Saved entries
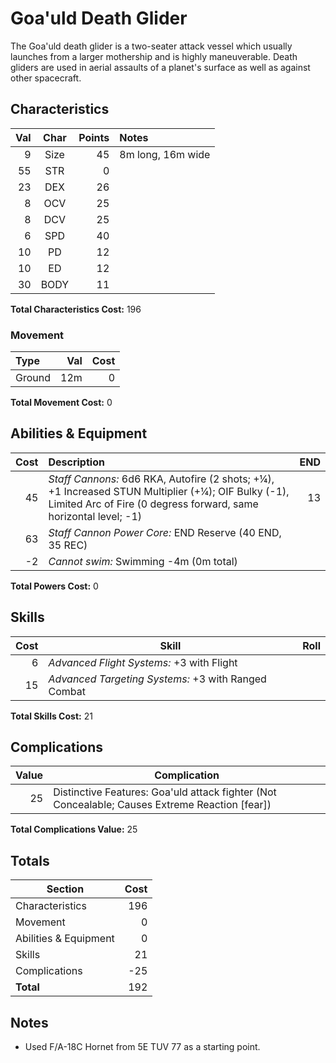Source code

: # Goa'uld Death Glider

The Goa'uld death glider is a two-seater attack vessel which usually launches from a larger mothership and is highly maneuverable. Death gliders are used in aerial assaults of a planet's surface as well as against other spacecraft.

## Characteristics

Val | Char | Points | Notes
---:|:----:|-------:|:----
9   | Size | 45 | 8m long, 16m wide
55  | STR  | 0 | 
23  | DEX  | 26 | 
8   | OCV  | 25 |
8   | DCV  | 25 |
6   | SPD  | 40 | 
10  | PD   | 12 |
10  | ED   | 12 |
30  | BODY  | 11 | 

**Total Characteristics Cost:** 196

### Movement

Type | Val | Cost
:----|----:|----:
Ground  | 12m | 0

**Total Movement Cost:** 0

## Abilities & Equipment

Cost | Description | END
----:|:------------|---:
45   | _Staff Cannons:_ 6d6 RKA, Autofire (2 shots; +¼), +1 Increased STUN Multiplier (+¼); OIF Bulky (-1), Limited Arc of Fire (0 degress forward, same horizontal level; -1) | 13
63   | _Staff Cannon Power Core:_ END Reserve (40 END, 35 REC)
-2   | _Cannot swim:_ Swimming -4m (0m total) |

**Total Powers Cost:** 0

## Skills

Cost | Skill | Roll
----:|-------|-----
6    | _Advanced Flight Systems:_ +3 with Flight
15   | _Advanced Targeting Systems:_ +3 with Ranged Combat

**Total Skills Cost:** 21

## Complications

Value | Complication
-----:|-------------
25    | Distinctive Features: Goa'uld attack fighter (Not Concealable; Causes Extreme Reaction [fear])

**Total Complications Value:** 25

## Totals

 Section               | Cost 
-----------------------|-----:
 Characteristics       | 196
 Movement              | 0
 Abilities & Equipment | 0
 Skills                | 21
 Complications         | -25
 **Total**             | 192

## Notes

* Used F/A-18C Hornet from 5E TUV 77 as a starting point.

---

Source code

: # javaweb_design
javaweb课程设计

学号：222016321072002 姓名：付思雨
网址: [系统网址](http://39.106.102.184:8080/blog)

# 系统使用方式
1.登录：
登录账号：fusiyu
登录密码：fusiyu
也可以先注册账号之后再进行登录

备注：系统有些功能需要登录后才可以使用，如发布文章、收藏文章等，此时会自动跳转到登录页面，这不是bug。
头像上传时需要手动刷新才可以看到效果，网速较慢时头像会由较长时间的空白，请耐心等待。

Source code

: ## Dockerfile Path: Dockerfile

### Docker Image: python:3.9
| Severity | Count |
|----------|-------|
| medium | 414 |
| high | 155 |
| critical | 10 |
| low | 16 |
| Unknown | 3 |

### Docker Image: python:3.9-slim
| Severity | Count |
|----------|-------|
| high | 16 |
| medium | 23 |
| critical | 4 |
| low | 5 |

Required work ▸ All lines holding the word "Complications" must be copied from the data.

Response ▸
## Complications
**Total Complications Value:** 25
 Complications         | -25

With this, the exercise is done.